「週刊現代」に掲載された〝み言批判〟の虚偽【反論1】 ――文鮮明師の思想は〝反日〟ではない

 「週刊現代」2022年11月19・26日合併号に、「統一教会・文鮮明『日本憎悪』の凄まじい未公開語録」と題する批判記事が掲載されました。その記事は、「日本への憎しみや蔑視が入り混じった文氏の複雑な心境」とコメントしながら、家庭連合(旧統一教会)創始者・文鮮明師の御言選集から一部を抜粋して批判文を書いています。これらの批判は、全体の文脈(コンテクスト)の意図を汲み取っておらず、悪意を持った批判にほかなりません。

 その批判文は「日本は一番の怨讐の国でした。二重橋を私の手で破壊してしまおうと思いました。裕仁天皇を私が暗殺すると決心したのです」(「週刊現代」168ページ)、「裕仁天皇を二重橋を越えて殺してしまおうとした地下運動のリーダーだったんです。こうした学生時代には、日本の婦人たちに無視されたこともたくさんありました」(同168~169ページ)とあります。
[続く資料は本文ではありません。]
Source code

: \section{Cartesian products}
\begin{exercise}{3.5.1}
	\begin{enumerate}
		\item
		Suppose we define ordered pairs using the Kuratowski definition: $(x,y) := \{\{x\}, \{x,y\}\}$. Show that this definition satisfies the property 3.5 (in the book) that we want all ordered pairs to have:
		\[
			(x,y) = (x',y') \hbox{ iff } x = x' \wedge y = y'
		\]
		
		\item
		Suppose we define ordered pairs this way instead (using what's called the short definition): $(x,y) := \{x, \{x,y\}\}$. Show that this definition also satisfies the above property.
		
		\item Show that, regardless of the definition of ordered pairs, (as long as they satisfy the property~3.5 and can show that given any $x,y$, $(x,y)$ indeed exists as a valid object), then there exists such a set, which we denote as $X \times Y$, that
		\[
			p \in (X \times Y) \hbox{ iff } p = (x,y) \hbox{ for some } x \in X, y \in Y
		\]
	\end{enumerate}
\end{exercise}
 これらの批判は、「週刊現代」に〝大意〟とあるごとく、文脈(コンテクスト)を考えないで批判しているものです。文師が語っている時代背景は、1941年4月から1943年10月の日本留学時代に限定されることです。この時代においては、韓半島出身者ばかりでなく、国内の共産主義者や反体制思想家、活動家などが、日本の軍国主義に対して様々な思いを抱いていたことは事実であり、文師も義憤心から戦争をやめさせるために様々な思いを持っていたことが窺われます。文師は次のように語っています。
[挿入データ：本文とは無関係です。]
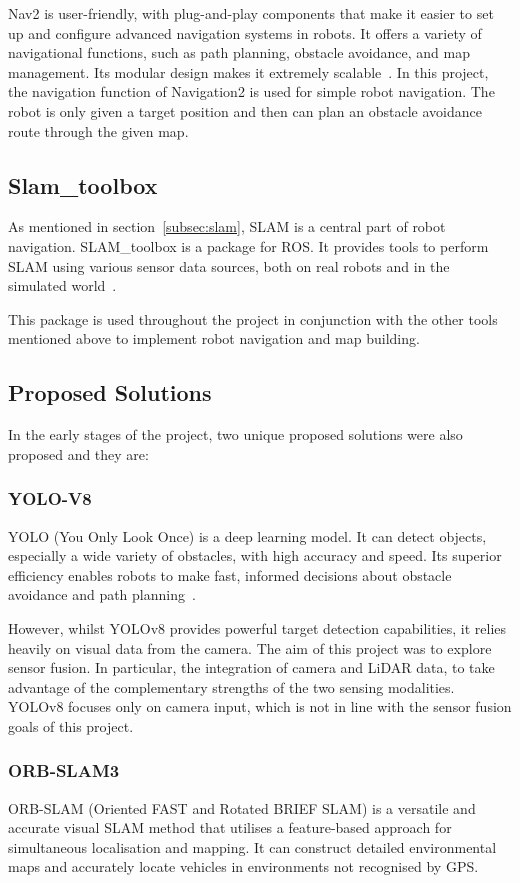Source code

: Nav2 is user-friendly, with plug-and-play components 
that make it easier to set up and configure advanced navigation systems in robots. 
It offers a variety of navigational functions, 
such as path planning, obstacle avoidance, and map management. Its modular design makes it extremely scalable~\cite{nav2doc}. 
In this project, the navigation function of Navigation2 is used for simple robot navigation. 
The robot is only given a target position and then can plan an obstacle avoidance route through the given map.
\subsection{Slam\_toolbox}
As mentioned in section~\ref{subsec:slam}, SLAM is a central part of robot navigation. SLAM\_toolbox is a package for ROS. 
It provides tools to perform SLAM using various sensor data sources, both on real robots and in the simulated world~\cite{slamtoolbox}.

This package is used throughout the project in conjunction with the other tools mentioned above to implement robot navigation and map building.

\subsection{Proposed Solutions}
In the early stages of the project, two unique proposed solutions were also proposed and they are:
\subsubsection{YOLO-V8}
YOLO (You Only Look Once) is a deep learning model. 
It can detect objects, especially a wide variety of obstacles, with high accuracy and speed. 
Its superior efficiency enables robots to make fast, informed decisions about obstacle avoidance and path planning~\cite{yolo}.

However, whilst YOLOv8 provides powerful target detection capabilities, 
it relies heavily on visual data from the camera. 
The aim of this project was to explore sensor fusion. In particular, the integration of camera and LiDAR data, 
to take advantage of the complementary strengths of the two sensing modalities. 
YOLOv8 focuses only on camera input, which is not in line with the sensor fusion goals of this project.
\subsubsection{ORB-SLAM3}
ORB-SLAM (Oriented FAST and Rotated BRIEF SLAM) is a versatile and accurate visual SLAM method 
that utilises a feature-based approach for simultaneous localisation and mapping. 
It can construct detailed environmental maps and accurately locate vehicles in environments not recognised by GPS.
 「日本の国もわたしと怨讐でしょう。日本がどれほど怨讐ですか。昔、日本の天皇を捕まえて殺そうと、それを皆、謀議していたのに、わたしは、『やいやい、そんなことはするな』と言ったのです。それで、日本人以上にアジアのために生きなさいというのです」(『本郷』94ページ)

 これは、文師が、日本統治時代において「愛国者」「国の忠臣」として地下運動をしたと語っておられ、「愛国」のために、韓国のみならず、日本の国、ひいてはアジアを生かすためであると語っているみ言もあることから明らかです。「週刊現代」が取り上げた文言は、日本統治時代という時代的背景を無視しています。事実、終戦後の日本に対して「天は滅んだ(敗戦)者を再び打つことはありません。滅んだ者の中で、自分の罪を自首して謝罪する者に対しては、憐れみをもって対する」(御言選集25-333)という天(神様)と同じ思いをもって対さなければならないと語っておられます。文師が語られた内容の全体を見ていないため、「週刊現代」の批判内容は〝大意〟にすらなっていません。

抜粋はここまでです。